A new study shows that exposing girls to stereotypically "girlie" math and science role models makes them not want to pursue those fields.
When "I Can Be a Computer Engineer" Barbie made her toy store debut in 2010, enthusiastic women programmers bought the doll to display in their brogrammer-dominated workplaces and hoped her arrival—and the message that you can be fashionable and smart—would inspire girls to pursue science, technology, engineering, and math. But a new study by two University of Michigan psychology professors shows that presenting girls with stereotypically feminine STEM role models—like Barbie's pink laptop-toting bombshell—might actually discourage them from pursuing those fields.
The researchers had 144 tween girls read magazine-style profiles of female undergraduate STEM role models. Far from embracing a message that you can be "pretty" and a math whiz, girls with little existing interest in STEM that read stories about role models who were into hair, makeup, fashion, and the color pink ended up being less interested in pursuing a career in those fields. Indeed, the girls exposed to the ultra feminine role models ended up having less confidence in their math and science skills and their ability to succeed in STEM fields than their peers who read about successful female role models that weren't on "team pink."
We live in a world where reknowned engineer Limor Fried having her hair and makeup professionally done for the cover of Wired caused controversy—there's certainly a perception that women who are good at math and science are trying out for a pocket protector-wearing, all-female cast of Revenge of the Nerds. But while there's nothing wrong with wearing makeup or dressing in all pink if that's how you choose to express yourself, it makes sense that middle school-aged girls who are already feeling like they aren't good at STEM are going to be turned off by the added pressure of having to become both stereotypically girlie and math and science geniuses. Although brilliant mathematician Danica McKellar has done plenty of admirable work helping girls fall in love with math, this research suggests that her subtly sex-appeal fueled titles like Hot X: Algebra Exposed might not be the best way to engage them.

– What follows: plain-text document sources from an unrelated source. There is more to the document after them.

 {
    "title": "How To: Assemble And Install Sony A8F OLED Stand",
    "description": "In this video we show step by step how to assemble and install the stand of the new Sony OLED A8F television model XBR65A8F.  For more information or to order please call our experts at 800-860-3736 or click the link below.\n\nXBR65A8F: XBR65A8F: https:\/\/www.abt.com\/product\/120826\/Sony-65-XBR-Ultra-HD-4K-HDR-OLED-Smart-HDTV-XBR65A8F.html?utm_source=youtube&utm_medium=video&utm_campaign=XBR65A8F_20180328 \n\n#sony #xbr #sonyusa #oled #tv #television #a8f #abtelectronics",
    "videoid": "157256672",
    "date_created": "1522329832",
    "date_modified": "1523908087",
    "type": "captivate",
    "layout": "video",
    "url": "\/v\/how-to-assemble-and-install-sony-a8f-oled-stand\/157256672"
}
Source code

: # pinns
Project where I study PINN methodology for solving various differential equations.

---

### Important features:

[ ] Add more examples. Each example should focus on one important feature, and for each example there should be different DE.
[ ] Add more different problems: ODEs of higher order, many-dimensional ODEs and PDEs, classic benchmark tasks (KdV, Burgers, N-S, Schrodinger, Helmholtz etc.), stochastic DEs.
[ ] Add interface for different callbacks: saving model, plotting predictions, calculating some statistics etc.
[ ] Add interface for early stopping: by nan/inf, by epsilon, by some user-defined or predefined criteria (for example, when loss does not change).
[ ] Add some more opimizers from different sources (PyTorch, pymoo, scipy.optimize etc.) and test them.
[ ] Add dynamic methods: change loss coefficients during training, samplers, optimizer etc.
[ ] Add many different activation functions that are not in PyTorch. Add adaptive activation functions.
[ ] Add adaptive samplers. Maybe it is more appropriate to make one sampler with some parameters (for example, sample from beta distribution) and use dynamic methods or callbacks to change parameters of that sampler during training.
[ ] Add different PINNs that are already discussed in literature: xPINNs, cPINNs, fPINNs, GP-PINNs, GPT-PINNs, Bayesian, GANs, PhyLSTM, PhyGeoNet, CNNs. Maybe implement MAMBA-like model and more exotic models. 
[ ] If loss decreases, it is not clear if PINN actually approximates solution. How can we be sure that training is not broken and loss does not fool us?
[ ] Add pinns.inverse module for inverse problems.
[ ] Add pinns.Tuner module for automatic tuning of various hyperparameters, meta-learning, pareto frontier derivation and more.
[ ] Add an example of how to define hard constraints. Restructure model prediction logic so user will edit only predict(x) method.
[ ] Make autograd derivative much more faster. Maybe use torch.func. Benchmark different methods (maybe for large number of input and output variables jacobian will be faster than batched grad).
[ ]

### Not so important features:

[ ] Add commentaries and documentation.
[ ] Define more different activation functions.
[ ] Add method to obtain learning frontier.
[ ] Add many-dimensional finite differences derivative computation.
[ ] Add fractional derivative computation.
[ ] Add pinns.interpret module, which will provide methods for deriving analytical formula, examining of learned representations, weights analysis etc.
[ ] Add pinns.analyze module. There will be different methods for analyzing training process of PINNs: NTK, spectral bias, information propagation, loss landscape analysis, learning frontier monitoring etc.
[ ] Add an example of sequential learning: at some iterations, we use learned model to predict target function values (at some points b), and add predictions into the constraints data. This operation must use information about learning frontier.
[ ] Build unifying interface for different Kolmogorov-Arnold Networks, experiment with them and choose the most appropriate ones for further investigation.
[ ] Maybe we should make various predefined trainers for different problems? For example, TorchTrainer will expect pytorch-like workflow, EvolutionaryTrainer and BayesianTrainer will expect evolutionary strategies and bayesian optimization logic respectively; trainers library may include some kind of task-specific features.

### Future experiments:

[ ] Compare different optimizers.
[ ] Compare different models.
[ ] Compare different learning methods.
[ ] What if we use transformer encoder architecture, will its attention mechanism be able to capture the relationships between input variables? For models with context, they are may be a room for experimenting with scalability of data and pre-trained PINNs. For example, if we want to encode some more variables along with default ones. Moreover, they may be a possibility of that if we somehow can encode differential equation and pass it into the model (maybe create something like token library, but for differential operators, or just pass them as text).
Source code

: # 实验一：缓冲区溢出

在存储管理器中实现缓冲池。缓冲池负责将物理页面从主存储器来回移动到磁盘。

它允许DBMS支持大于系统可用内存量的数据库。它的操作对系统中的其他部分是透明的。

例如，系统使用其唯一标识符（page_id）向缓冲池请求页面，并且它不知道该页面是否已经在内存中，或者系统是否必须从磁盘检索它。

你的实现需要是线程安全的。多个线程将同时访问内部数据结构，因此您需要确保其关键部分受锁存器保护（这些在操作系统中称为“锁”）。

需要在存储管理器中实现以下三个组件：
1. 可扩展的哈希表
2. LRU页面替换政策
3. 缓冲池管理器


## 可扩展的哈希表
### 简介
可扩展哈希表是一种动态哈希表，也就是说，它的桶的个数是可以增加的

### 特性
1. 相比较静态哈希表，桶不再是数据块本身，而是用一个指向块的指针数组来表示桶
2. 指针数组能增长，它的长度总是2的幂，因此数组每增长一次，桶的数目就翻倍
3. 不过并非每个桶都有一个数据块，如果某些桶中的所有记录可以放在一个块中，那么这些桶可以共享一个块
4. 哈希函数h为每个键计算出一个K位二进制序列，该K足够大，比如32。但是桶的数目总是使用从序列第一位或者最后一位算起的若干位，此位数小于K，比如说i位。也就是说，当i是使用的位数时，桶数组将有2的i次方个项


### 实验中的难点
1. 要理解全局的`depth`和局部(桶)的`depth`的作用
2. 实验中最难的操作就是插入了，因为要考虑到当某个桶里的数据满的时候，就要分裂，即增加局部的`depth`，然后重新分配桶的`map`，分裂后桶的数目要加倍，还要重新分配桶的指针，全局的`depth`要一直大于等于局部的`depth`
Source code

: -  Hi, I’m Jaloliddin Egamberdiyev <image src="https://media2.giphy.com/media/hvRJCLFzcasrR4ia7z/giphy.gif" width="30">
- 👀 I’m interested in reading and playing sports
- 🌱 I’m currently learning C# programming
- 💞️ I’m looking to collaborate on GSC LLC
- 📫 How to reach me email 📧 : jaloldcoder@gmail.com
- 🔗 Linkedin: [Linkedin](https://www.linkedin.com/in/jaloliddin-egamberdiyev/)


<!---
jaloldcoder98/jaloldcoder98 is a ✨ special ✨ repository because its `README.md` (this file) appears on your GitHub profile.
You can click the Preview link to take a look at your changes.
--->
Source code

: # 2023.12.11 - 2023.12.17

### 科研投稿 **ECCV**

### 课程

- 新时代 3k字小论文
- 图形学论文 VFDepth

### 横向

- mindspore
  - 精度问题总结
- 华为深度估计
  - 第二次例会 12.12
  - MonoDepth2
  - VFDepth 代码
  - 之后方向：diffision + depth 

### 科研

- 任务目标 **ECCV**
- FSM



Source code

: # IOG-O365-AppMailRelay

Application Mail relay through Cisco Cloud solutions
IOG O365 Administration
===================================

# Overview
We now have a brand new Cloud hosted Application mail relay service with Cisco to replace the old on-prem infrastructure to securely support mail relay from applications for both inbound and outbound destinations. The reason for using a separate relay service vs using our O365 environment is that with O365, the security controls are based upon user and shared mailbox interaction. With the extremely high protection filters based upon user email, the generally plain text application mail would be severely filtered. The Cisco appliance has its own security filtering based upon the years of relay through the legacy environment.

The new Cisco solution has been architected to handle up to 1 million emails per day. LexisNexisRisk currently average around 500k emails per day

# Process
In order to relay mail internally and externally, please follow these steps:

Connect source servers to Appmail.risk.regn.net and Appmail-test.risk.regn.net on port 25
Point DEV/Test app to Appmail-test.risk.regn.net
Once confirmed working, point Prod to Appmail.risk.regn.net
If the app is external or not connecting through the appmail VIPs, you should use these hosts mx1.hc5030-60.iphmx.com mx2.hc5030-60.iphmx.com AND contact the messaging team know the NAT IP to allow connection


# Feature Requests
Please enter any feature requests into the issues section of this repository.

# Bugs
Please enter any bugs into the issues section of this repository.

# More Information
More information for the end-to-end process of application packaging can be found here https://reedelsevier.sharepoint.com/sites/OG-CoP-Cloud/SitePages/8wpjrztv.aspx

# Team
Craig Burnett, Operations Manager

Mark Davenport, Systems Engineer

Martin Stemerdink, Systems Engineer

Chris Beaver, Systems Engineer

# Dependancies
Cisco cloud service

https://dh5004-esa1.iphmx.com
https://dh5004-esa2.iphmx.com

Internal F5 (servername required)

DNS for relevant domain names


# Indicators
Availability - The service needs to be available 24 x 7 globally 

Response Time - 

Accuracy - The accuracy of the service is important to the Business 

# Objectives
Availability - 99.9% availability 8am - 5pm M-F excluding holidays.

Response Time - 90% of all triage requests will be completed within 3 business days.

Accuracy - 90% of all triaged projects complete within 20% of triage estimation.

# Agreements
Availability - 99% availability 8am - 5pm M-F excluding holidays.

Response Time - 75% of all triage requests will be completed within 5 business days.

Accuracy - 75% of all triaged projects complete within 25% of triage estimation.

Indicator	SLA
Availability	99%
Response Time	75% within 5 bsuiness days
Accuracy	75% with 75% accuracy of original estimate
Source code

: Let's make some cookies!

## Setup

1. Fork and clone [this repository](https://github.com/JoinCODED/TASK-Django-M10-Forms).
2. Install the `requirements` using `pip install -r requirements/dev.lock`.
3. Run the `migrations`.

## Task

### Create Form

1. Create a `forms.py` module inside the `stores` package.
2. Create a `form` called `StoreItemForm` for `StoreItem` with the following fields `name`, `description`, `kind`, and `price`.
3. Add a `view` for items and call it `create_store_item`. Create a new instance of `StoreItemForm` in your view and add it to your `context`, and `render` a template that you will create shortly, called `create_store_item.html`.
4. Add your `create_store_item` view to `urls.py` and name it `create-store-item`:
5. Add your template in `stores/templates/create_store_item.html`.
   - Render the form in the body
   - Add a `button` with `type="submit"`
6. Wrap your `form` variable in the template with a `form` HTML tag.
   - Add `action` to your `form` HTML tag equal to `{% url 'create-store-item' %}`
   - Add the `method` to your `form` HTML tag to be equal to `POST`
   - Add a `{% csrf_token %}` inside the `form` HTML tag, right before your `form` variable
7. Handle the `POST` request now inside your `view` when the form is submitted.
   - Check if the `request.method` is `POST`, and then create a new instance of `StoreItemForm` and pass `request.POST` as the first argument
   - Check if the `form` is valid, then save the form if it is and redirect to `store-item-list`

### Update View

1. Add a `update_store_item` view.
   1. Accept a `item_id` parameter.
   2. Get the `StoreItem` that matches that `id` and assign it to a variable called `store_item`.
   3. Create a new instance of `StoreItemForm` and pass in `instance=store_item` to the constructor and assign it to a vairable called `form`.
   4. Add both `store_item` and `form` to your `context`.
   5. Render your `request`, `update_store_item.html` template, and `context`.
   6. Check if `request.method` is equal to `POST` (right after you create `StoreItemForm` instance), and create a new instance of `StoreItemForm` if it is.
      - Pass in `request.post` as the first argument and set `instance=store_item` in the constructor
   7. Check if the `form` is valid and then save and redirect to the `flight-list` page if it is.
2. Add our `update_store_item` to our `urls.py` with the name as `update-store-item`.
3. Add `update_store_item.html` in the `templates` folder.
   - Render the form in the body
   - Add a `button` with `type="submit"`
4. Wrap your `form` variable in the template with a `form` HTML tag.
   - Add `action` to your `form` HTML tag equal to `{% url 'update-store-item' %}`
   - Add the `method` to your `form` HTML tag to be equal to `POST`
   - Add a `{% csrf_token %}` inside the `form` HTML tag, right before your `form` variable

The researchers concluded that we need a "better understanding of feminine STEM figures aimed at motivating young girls." Last year when three girls swept the Google Science Fair the judges said they stood out because of their "intellectual curiosity, their tenaciousness and their ambition to use science to find solutions to big problems." Maybe emphasizing those qualities in girls instead of whether they like fashion and makeup will help boost their STEM confidence. After all, excelling as a scientist, engineer, or mathematician has nothing to do with your lip gloss.